Records START

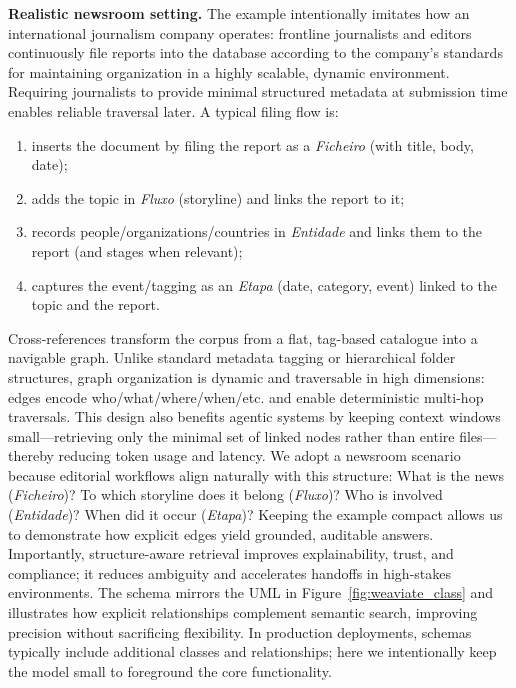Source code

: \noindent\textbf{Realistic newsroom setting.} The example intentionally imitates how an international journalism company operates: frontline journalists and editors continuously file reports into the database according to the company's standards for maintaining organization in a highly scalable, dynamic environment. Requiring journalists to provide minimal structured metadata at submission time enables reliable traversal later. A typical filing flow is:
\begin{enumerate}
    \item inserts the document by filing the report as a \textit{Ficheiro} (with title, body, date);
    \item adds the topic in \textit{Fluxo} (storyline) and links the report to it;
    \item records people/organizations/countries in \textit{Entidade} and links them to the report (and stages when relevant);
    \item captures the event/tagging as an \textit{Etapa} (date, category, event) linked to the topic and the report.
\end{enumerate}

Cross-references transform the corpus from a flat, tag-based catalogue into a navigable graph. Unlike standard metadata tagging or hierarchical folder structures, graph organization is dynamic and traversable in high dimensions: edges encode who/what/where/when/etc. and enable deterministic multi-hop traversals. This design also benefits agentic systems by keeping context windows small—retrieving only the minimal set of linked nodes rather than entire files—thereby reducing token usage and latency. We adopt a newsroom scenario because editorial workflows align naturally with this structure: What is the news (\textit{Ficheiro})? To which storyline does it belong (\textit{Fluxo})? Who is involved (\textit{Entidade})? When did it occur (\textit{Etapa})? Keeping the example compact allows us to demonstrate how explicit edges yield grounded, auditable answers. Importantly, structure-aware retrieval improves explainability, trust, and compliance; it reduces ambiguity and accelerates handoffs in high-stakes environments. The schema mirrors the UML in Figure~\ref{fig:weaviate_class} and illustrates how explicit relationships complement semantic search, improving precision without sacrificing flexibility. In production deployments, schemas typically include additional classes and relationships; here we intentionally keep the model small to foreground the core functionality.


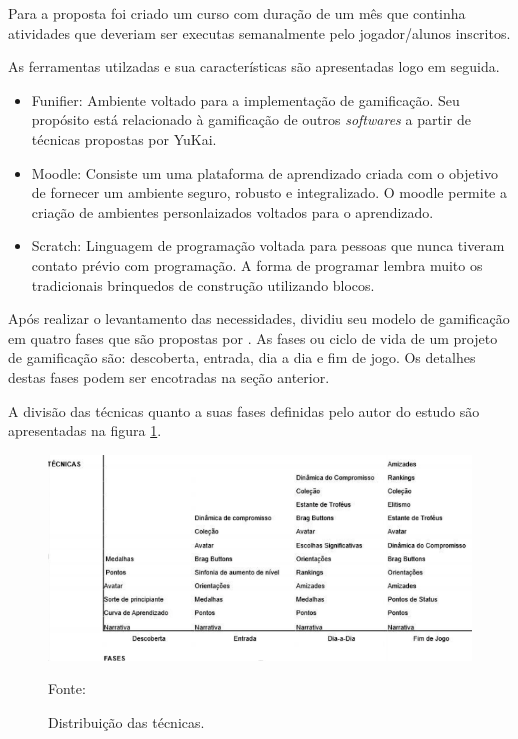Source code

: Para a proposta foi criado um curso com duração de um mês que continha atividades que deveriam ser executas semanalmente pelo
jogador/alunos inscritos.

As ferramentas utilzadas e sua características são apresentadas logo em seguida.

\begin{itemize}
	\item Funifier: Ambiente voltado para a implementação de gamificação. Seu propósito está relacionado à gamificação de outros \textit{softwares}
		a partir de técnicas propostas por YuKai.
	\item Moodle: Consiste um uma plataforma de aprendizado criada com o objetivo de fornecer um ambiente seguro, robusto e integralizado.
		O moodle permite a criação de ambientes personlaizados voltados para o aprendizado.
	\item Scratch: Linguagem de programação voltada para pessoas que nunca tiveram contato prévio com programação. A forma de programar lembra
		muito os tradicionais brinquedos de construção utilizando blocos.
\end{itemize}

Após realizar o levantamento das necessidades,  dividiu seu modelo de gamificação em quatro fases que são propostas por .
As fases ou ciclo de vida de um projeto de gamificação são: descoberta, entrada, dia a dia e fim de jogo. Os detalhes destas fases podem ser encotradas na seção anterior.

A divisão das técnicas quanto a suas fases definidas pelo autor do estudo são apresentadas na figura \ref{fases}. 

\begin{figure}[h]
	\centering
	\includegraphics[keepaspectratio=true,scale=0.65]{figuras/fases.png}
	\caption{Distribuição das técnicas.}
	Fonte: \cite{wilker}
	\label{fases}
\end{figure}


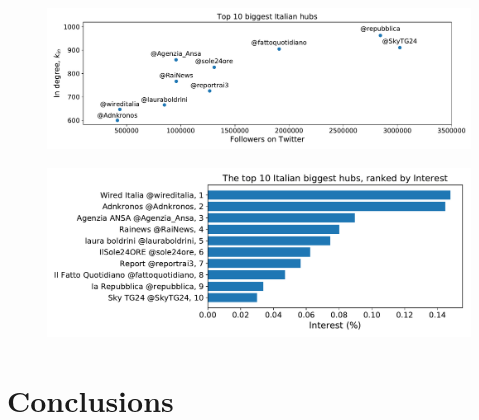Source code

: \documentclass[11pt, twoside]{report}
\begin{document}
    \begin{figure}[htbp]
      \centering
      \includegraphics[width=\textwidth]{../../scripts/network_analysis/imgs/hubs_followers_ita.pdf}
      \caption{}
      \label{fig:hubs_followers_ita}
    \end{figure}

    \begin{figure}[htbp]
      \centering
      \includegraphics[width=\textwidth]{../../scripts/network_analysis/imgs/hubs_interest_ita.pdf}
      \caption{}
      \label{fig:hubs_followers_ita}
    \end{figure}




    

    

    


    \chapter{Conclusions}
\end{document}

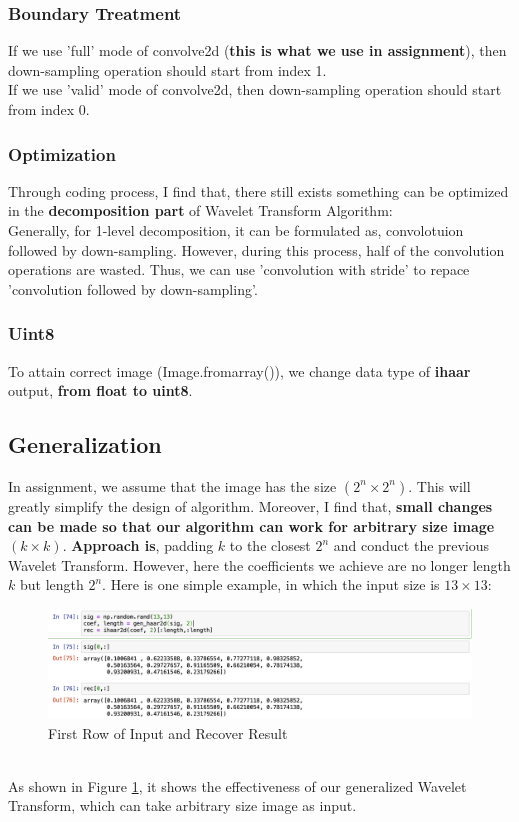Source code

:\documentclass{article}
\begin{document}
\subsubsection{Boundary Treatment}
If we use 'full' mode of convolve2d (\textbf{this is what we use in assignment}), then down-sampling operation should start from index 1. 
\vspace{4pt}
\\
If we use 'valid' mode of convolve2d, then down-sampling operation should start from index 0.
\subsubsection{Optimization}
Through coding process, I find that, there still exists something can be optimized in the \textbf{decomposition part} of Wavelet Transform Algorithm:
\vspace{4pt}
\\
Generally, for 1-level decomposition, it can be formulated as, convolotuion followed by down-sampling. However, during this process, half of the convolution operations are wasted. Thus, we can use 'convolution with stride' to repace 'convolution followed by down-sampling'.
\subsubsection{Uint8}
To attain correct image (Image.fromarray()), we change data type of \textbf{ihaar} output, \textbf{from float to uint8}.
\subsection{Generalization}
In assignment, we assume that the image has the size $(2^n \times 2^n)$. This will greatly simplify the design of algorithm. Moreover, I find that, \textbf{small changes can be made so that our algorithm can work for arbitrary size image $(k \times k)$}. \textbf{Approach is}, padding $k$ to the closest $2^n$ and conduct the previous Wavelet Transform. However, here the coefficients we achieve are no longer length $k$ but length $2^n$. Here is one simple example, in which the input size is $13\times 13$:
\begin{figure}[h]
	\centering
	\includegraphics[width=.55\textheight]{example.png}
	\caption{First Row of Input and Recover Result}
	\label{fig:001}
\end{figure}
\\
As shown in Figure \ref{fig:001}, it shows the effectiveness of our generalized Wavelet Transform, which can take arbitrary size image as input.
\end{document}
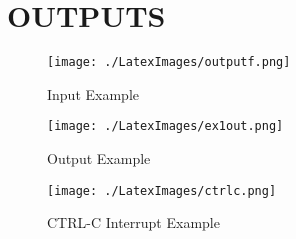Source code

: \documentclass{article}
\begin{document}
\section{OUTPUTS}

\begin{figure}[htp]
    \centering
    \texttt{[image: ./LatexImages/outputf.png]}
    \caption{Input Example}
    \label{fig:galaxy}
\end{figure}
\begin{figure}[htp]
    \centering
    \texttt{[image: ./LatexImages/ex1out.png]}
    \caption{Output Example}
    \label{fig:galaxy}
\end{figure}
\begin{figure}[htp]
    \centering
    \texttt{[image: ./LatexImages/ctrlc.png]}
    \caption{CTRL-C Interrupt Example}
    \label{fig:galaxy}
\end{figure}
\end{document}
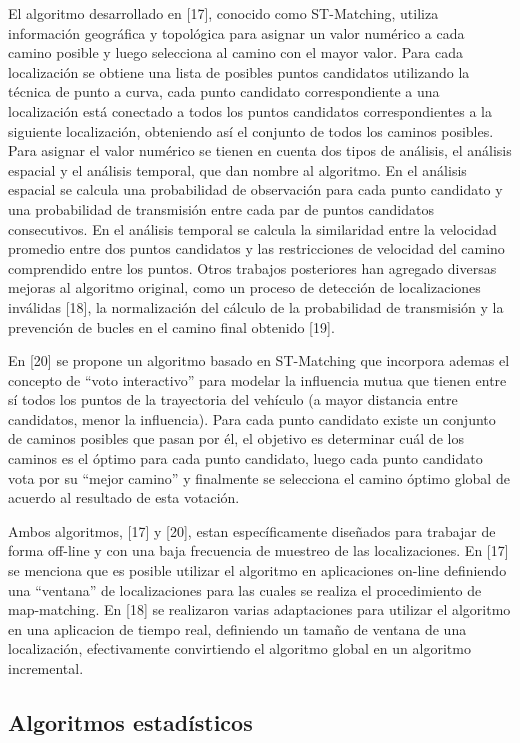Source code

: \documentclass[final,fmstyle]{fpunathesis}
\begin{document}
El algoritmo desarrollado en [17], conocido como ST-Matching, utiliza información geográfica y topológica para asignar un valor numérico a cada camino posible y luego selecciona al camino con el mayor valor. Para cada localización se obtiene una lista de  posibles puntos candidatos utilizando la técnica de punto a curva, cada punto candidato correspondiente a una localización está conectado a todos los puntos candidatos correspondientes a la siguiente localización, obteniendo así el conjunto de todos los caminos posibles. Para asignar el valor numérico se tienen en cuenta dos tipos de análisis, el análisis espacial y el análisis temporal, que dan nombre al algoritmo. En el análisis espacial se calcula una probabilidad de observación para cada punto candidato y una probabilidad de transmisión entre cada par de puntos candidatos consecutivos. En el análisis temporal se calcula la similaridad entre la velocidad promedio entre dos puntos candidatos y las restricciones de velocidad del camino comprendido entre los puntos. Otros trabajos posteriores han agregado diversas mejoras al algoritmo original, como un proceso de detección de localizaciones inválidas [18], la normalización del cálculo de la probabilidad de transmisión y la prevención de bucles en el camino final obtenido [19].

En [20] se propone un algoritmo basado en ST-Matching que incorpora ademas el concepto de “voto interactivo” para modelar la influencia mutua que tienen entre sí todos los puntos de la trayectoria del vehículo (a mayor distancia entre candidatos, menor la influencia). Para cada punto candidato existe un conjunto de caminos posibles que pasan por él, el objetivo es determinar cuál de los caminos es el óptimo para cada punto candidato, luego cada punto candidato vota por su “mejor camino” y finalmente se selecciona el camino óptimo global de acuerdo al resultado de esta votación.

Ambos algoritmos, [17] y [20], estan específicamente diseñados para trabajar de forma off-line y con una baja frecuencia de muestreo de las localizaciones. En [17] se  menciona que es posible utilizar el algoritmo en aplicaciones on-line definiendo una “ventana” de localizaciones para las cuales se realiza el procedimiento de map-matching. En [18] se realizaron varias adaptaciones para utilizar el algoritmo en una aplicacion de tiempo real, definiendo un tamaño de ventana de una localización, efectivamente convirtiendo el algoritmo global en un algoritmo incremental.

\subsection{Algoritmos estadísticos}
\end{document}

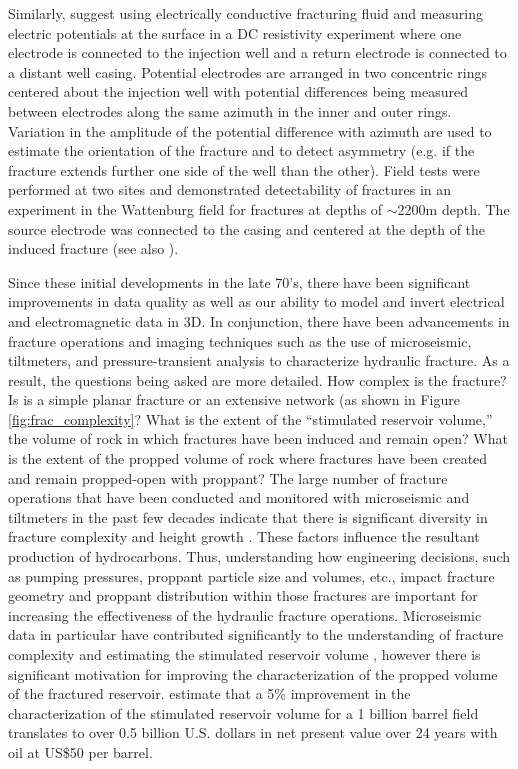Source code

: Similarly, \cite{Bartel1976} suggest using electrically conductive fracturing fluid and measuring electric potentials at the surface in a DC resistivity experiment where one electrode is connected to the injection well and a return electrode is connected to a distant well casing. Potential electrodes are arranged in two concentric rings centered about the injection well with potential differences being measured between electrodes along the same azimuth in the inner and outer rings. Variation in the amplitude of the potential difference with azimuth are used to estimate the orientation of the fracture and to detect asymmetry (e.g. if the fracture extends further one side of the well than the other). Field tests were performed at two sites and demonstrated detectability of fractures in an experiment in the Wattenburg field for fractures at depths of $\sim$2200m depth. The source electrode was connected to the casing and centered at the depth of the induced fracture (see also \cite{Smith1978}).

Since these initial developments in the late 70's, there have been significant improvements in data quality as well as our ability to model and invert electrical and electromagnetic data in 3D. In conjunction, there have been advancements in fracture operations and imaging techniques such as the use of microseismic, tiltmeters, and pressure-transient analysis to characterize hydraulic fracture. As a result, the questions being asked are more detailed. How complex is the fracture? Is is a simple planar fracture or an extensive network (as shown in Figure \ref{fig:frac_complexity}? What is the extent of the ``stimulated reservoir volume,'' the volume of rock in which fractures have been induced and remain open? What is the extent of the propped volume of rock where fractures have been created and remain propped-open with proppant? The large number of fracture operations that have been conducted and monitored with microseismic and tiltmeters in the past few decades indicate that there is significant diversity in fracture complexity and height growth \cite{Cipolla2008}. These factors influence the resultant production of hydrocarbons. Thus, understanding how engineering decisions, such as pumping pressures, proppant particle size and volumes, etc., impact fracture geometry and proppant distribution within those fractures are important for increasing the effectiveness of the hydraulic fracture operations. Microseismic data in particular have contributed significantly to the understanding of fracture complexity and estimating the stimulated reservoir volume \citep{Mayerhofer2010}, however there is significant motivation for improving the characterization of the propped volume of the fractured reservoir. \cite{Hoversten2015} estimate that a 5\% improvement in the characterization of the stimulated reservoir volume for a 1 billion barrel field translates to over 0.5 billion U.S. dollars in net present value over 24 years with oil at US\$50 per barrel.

Records END

(Exercise objective): Repeat word for word the lines above, from the first entry through the line containing "title, body, date);", with both ends kept and the pictures dropped.

(Your response):
Source code

: \noindent\textbf{Realistic newsroom setting.} The example intentionally imitates how an international journalism company operates: frontline journalists and editors continuously file reports into the database according to the company's standards for maintaining organization in a highly scalable, dynamic environment. Requiring journalists to provide minimal structured metadata at submission time enables reliable traversal later. A typical filing flow is:
\begin{enumerate}
    \item inserts the document by filing the report as a \textit{Ficheiro} (with title, body, date);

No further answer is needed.